Amden
06.11.2019
06.11.2019 11:02 Uhr

Grosses Interesse an 5G

Am Dienstag, 22. Oktober 2019 fand auf Einladung des Vereins ProDorf, Amden, eine Informationsveranstaltung zum Thema 5G statt. Der Saal war voll.

Die drei Initiantinnen Margarita Zemp, Christine Lampen und Madeleine Senn wollten aufgrund eines persönlichen Erlebnisses mit Funkbestrahlung der interessierten Bevölkerung direkte Informationen zur Verfügung stellen. Die beiden eingeladenen Fachleute, Dr. med. Victor von Toenges, Ganzheitsmedizin, und Peter Schlegel, Dipl.Ing. ETH, Baubiologe, referierten zu folgenden Themen:

  • Was sollten wir über Mobilfunkstrahlung wissen?
  • Wie können wir Mobilfunk gesundheitsbewusst einsetzen?
  • Gesundheitsgefahren vermeiden, speziell bei Kindern.
  • Praktische Hinweise für sinnvollen Umgang mit Mobilfunk.

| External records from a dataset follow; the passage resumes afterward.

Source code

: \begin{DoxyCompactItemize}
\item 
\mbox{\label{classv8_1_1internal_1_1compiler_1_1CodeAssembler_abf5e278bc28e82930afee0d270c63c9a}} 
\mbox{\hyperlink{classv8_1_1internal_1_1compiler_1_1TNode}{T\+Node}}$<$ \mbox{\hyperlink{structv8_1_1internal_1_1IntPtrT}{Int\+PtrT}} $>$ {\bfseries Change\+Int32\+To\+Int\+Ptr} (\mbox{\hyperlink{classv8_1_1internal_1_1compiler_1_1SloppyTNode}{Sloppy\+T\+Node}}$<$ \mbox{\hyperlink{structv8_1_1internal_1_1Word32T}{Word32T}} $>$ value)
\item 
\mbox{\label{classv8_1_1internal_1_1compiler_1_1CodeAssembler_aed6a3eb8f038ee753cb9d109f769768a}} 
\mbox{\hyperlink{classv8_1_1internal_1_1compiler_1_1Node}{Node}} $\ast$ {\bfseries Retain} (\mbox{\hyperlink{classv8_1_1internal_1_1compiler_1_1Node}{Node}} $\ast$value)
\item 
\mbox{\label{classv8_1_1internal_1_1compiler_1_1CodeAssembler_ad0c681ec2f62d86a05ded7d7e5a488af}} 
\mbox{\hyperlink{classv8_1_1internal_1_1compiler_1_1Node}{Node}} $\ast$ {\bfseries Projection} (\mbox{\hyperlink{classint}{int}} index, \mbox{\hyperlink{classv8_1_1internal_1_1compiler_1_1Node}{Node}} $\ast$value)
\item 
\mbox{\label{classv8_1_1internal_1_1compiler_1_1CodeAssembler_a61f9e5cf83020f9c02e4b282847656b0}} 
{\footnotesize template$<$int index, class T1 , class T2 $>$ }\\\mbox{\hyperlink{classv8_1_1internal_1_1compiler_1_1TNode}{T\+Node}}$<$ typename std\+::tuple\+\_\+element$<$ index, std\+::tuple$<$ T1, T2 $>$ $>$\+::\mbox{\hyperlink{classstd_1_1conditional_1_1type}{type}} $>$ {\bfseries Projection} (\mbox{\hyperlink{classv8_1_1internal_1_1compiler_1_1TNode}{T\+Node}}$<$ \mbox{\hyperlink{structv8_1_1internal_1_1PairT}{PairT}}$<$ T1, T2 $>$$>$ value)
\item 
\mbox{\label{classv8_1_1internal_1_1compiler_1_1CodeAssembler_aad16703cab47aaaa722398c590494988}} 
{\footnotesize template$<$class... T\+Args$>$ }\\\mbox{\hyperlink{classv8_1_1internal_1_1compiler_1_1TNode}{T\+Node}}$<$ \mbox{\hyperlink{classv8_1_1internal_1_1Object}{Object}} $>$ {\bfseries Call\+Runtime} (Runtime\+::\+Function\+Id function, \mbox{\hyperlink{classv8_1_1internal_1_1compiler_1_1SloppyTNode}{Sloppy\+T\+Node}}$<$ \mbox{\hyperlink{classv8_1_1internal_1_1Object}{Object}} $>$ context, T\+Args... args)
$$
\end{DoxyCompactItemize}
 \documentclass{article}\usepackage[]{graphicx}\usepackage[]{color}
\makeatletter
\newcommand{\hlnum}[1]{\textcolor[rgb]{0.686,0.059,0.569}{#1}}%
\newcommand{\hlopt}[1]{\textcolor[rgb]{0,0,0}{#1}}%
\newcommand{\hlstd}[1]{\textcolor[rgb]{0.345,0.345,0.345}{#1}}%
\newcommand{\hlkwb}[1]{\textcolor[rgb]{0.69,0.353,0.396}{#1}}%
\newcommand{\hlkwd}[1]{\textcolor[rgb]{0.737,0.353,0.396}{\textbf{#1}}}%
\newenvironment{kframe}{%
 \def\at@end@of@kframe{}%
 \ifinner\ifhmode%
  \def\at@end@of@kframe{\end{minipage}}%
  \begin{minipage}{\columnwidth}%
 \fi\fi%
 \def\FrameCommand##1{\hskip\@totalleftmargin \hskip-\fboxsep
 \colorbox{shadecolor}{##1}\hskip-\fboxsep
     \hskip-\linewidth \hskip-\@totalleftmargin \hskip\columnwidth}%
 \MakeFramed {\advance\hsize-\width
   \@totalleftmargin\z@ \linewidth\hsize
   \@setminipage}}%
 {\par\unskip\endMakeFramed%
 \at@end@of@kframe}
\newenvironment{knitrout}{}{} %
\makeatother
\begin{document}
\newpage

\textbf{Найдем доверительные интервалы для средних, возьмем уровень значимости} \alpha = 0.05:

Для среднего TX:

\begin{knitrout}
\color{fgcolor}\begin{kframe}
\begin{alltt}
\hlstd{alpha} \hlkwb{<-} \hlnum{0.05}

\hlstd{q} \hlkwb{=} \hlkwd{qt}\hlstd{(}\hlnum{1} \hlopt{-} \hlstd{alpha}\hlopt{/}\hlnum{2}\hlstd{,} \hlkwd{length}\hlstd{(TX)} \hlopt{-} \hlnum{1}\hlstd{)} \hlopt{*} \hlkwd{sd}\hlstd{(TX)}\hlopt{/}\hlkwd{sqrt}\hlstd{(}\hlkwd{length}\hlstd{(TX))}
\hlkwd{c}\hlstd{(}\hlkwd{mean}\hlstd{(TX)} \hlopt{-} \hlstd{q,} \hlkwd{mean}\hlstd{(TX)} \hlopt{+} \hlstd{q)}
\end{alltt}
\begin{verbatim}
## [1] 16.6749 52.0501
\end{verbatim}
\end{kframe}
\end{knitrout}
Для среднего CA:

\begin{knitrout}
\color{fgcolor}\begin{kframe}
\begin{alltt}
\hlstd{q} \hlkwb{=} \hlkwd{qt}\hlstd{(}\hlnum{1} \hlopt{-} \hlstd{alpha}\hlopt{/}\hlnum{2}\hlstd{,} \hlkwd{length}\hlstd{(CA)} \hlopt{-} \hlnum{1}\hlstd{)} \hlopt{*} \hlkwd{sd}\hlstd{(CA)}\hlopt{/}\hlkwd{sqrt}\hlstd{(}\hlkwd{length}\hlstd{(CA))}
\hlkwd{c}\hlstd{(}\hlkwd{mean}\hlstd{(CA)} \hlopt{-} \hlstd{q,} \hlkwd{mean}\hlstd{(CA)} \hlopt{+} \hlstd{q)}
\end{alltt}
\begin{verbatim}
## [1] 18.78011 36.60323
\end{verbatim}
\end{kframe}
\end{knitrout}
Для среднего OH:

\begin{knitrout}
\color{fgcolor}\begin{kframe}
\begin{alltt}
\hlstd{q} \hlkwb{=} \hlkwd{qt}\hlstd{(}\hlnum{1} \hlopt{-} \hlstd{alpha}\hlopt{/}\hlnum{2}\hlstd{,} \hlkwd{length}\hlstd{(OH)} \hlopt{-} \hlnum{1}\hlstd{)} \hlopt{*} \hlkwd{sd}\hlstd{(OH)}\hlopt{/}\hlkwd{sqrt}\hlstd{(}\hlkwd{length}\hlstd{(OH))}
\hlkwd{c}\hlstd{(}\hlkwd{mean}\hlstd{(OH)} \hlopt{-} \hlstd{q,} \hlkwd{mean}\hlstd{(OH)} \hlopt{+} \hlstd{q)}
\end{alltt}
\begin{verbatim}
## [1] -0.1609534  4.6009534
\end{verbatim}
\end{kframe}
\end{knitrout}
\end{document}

Im Anschluss daran schilderte eine Initiantin eine persönliche, äusserst unangenehme Erfahrung.

Die Schilderungen von Dr. von Toenges lassen aufhorchen: Funkstrahlung ist nicht einfach harmlos, eine Vielzahl von Studien und Metastudien belegen einen Zusammenhang von gesundheitlichen Beschwerden wie Schlaf- und Herzrhythmusstörungen, brennendes Hautgefühl, Schwindel, Kopfschmerzen. Längst nicht alle Menschen sind empfindlich, aber die Zahl derjenigen mit Beschwerden ist deutlich im Steigen. Dies wird nicht erst mit 5G zu beobachten sein, sondern ist schon so seit der Einführung von 2G. Eindrücklich war die Darstellung der Eindringtiefe von Mobiltelefonstrahlen ins Gehirn: bei einem Erwachsenen etwa bis zu einem Viertel des Durchmessers, bei einem Jugendlichen etwa zur Hälfte und bei einem Säugling praktisch durch den ganzen Kopf. Letzteres macht vor allem nachdenklich, wenn man Schwangeren zusehen muss, die mit dem Smartphone auf dem Bauch Videos schauen.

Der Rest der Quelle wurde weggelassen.